Bridging the gap between primary and secondary care: lessons from a post CCT fellowship in urgent and acute care.
With the needs of the growing elderly population, increasing numbers of patients with multi-morbidity and continuing health inequalities, the NHS requires doctors who are capable of providing generalist care across a range of settings. The Post–CCT Fellowship has been developed by Health Education West Midlands in response to this need, and provides early career GPs with additional skills training in Emergency and Acute Medicine, leadership and academic writing. The scheme has been piloted in Worcestershire and Warwickshire and the third phase is now underway in London. The evaluation from all three sites will be used to inform the future development and roll out of the scheme nationally.
Using a qualitative methodology, the evaluation of the fellowship programme comprises: interviews with fellows, mentors and key stakeholders; observation data gathered in fellows’ placements; and data on the types of patient treated by the fellows. Fellows in the West Midlands were interviewed on two occasions and followed up 6 months after the end of the programme. London fellows were recruited in 2 cohorts, the first cohort interviewed once and followed up after 6 months and the second cohort interviewed at 3 and 9 months into the fellowship. Observations were undertaken at all the West Midlands placements and in a selection of those in the London programme.

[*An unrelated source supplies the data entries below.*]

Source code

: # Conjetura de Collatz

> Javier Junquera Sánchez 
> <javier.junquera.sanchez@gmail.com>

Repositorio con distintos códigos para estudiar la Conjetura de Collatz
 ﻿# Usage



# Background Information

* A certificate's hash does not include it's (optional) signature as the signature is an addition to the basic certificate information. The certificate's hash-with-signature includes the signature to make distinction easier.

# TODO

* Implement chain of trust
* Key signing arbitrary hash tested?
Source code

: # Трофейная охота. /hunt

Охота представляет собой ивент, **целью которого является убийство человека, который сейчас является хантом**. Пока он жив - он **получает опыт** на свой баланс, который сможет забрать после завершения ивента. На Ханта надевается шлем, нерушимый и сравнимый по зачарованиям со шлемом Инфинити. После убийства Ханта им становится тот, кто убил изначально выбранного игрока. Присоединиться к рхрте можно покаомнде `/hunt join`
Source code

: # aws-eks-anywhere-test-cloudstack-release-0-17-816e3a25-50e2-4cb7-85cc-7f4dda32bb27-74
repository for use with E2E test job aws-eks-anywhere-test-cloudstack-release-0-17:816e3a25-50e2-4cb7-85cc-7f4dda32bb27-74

The fellowship was well received and balanced well the opportunities for skill development, academic advancement and confidence-building. It improved communication and supported integrated care between primary and secondary care settings, challenging some of the misconceptions about general practice and community-based care. Following the programme, participants were utilising the skills gained and were working in a variety of primary care / urgent care interface clinical and leadership roles.
Workforce planning reports highlight the need for clinicians with skills to lead, change and coordinate care across primary and secondary care sectors. Furthermore there is a need for ways to attract and retain GPs. The fellowship programme has the potential to equip clinicians with the skills necessary to take on these important roles.